Black Bean & Corn Salsa

Salsa is kind of a catch all for food toppings, and is found all throughout the Latin world, and places where there are large Latino communities. Salsa is traced back to the times of the Aztecs, Incas, and Mayans. The native people created their own versions of salsa using tomatoes, chilies, and squash seeds, however “official discovery” to the rest of the world did not occur until after the Spaniards conquered Mexico in the 1500s.

I LOVE salsa, and we eat it all the time, on everything. But then I grew up in Pasadena, CA, where there is a very large Latino community and Latin influences are found all over the place, everywhere you go in California. There are as many different types of salsa as there are people who eat it. One of those types of salsa is a black bean & corn salsa.

Black bean salsa is a type of salsa that incorporates black beans into the mix, along with other ingredients like tomatoes, corn, and chilies. Black beans usually go with every kind of dish, may it be rice, meat or vegetable, due to their sweet taste that perfectly contrasts with the chili pepper’s spiciness.

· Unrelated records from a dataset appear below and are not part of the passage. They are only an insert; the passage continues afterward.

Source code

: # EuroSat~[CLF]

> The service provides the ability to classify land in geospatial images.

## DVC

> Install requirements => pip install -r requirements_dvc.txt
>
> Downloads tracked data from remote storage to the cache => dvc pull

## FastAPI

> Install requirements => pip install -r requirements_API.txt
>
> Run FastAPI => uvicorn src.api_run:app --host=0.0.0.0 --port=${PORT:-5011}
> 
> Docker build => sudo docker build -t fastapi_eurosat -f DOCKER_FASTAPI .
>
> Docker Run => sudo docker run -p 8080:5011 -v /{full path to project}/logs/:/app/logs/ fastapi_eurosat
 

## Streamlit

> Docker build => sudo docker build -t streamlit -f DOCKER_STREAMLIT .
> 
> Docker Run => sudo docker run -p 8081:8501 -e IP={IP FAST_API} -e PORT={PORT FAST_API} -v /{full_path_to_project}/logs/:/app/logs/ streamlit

The history of salsa can be traced back to the Aztecs, Incas, and Mayans, who created their own versions of the dish using native ingredients like tomatoes, chilies, and squash seeds. The Aztecs also domesticated tomatoes and passed their salsa traditions on to later cultures in Central America and the United States.  Black beans are native to the Americas. Black beans date back over 7,000 years when they were a staple in the diets of Central and South Americans. 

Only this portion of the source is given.